Leave the images out and write out each entry exactly as shown.

Data supplied ::

□ □ □

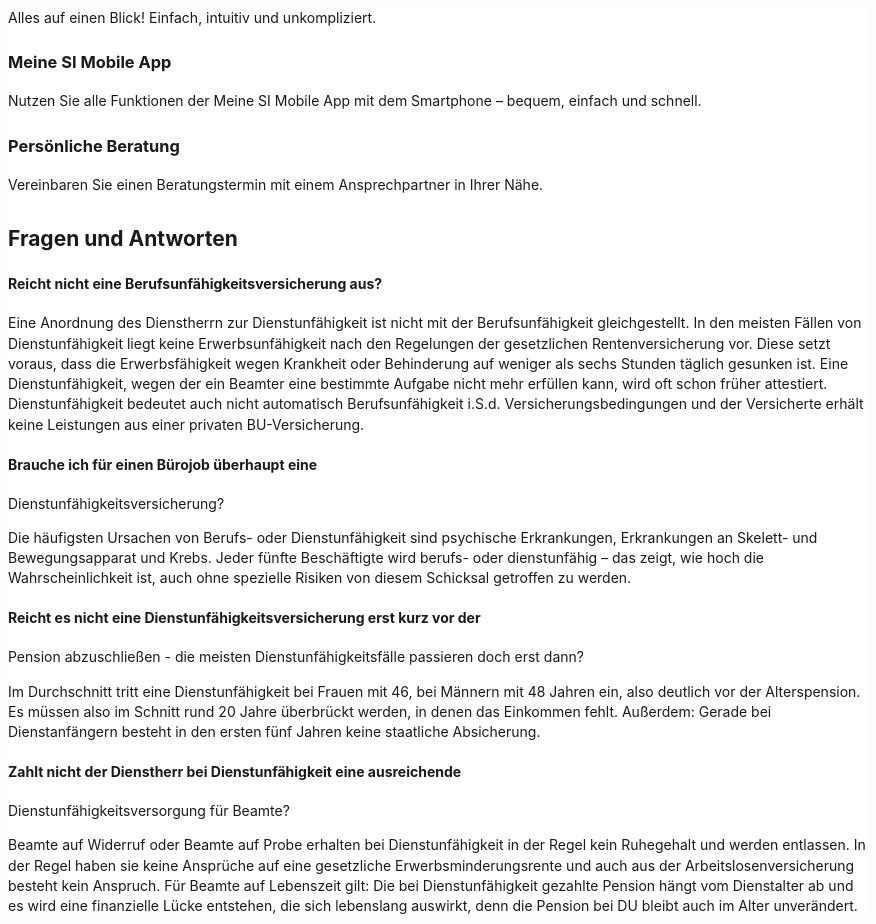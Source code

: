 Alles auf einen Blick! Einfach, intuitiv und unkompliziert.

### Meine SI Mobile App

Nutzen Sie alle Funktionen der Meine SI Mobile App mit dem Smartphone –
bequem, einfach und schnell.

### Persönliche Beratung

Vereinbaren Sie einen Beratungstermin mit einem Ansprechpartner in Ihrer Nähe.

##  Fragen und Antworten

####  Reicht nicht eine Berufsunfähigkeitsversicherung aus?

Eine Anordnung des Dienstherrn zur Dienstunfähigkeit ist nicht mit der
Berufsunfähigkeit gleichgestellt. In den meisten Fällen von Dienstunfähigkeit
liegt keine Erwerbsunfähigkeit nach den Regelungen der gesetzlichen
Renten­versicherung vor. Diese setzt voraus, dass die Erwerbsfähigkeit wegen
Krankheit oder Behinderung auf weniger als sechs Stunden täglich gesunken ist.
Eine Dienstunfähigkeit, wegen der ein Beamter eine bestimmte Aufgabe nicht
mehr erfüllen kann, wird oft schon früher attestiert. Dienstunfähigkeit
bedeutet auch nicht automatisch Berufsunfähigkeit i.S.d.
Versicherungsbedingungen und der Versicherte erhält keine Leistungen aus einer
privaten BU-Versicherung.

####  Brauche ich für einen Bürojob überhaupt eine
Dienstunfähigkeitsversicherung?

Die häufigsten Ursachen von Berufs- oder Dienstunfähigkeit sind psychische
Erkrankungen, Erkrankungen an Skelett- und Bewegungsapparat und Krebs. Jeder
fünfte Beschäftigte wird berufs- oder dienstunfähig – das zeigt, wie hoch die
Wahrscheinlichkeit ist, auch ohne spezielle Risiken von diesem Schicksal
getroffen zu werden.

####  Reicht es nicht eine Dienstunfähigkeitsversicherung erst kurz vor der
Pension abzuschließen - die meisten Dienstunfähigkeitsfälle passieren doch
erst dann?

Im Durchschnitt tritt eine Dienstunfähigkeit bei Frauen mit 46, bei Männern
mit 48 Jahren ein, also deutlich vor der Alterspension. Es müssen also im
Schnitt rund 20 Jahre überbrückt werden, in denen das Einkommen fehlt.
Außerdem: Gerade bei Dienstanfängern besteht in den ersten fünf Jahren keine
staatliche Absicherung.

####  Zahlt nicht der Dienstherr bei Dienstunfähigkeit eine ausreichende
Dienstunfähigkeitsversorgung für Beamte?

Beamte auf Widerruf oder Beamte auf Probe erhalten bei Dienstunfähigkeit in
der Regel kein Ruhegehalt und werden entlassen. In der Regel haben sie keine
Ansprüche auf eine gesetzliche Erwerbsminderungsrente und auch aus der
Arbeitslosen­versicherung besteht kein Anspruch. Für Beamte auf Lebenszeit
gilt: Die bei Dienstunfähigkeit gezahlte Pension hängt vom Dienstalter ab und
es wird eine finanzielle Lücke entstehen, die sich lebenslang auswirkt, denn
die Pension bei DU bleibt auch im Alter unverändert.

□ □ □

Answer to this problem ::
Source code

: Alles auf einen Blick! Einfach, intuitiv und unkompliziert.

### Meine SI Mobile App

Nutzen Sie alle Funktionen der Meine SI Mobile App mit dem Smartphone –
bequem, einfach und schnell.

### Persönliche Beratung

Vereinbaren Sie einen Beratungstermin mit einem Ansprechpartner in Ihrer Nähe.

##  Fragen und Antworten

####  Reicht nicht eine Berufsunfähigkeitsversicherung aus?

Eine Anordnung des Dienstherrn zur Dienstunfähigkeit ist nicht mit der
Berufsunfähigkeit gleichgestellt. In den meisten Fällen von Dienstunfähigkeit
liegt keine Erwerbsunfähigkeit nach den Regelungen der gesetzlichen
Renten­versicherung vor. Diese setzt voraus, dass die Erwerbsfähigkeit wegen
Krankheit oder Behinderung auf weniger als sechs Stunden täglich gesunken ist.
Eine Dienstunfähigkeit, wegen der ein Beamter eine bestimmte Aufgabe nicht
mehr erfüllen kann, wird oft schon früher attestiert. Dienstunfähigkeit
bedeutet auch nicht automatisch Berufsunfähigkeit i.S.d.
Versicherungsbedingungen und der Versicherte erhält keine Leistungen aus einer
privaten BU-Versicherung.

####  Brauche ich für einen Bürojob überhaupt eine
Dienstunfähigkeitsversicherung?

Die häufigsten Ursachen von Berufs- oder Dienstunfähigkeit sind psychische
Erkrankungen, Erkrankungen an Skelett- und Bewegungsapparat und Krebs. Jeder
fünfte Beschäftigte wird berufs- oder dienstunfähig – das zeigt, wie hoch die
Wahrscheinlichkeit ist, auch ohne spezielle Risiken von diesem Schicksal
getroffen zu werden.

####  Reicht es nicht eine Dienstunfähigkeitsversicherung erst kurz vor der
Pension abzuschließen - die meisten Dienstunfähigkeitsfälle passieren doch
erst dann?

Im Durchschnitt tritt eine Dienstunfähigkeit bei Frauen mit 46, bei Männern
mit 48 Jahren ein, also deutlich vor der Alterspension. Es müssen also im
Schnitt rund 20 Jahre überbrückt werden, in denen das Einkommen fehlt.
Außerdem: Gerade bei Dienstanfängern besteht in den ersten fünf Jahren keine
staatliche Absicherung.

####  Zahlt nicht der Dienstherr bei Dienstunfähigkeit eine ausreichende
Dienstunfähigkeitsversorgung für Beamte?

Beamte auf Widerruf oder Beamte auf Probe erhalten bei Dienstunfähigkeit in
der Regel kein Ruhegehalt und werden entlassen. In der Regel haben sie keine
Ansprüche auf eine gesetzliche Erwerbsminderungsrente und auch aus der
Arbeitslosen­versicherung besteht kein Anspruch. Für Beamte auf Lebenszeit
gilt: Die bei Dienstunfähigkeit gezahlte Pension hängt vom Dienstalter ab und
es wird eine finanzielle Lücke entstehen, die sich lebenslang auswirkt, denn
die Pension bei DU bleibt auch im Alter unverändert.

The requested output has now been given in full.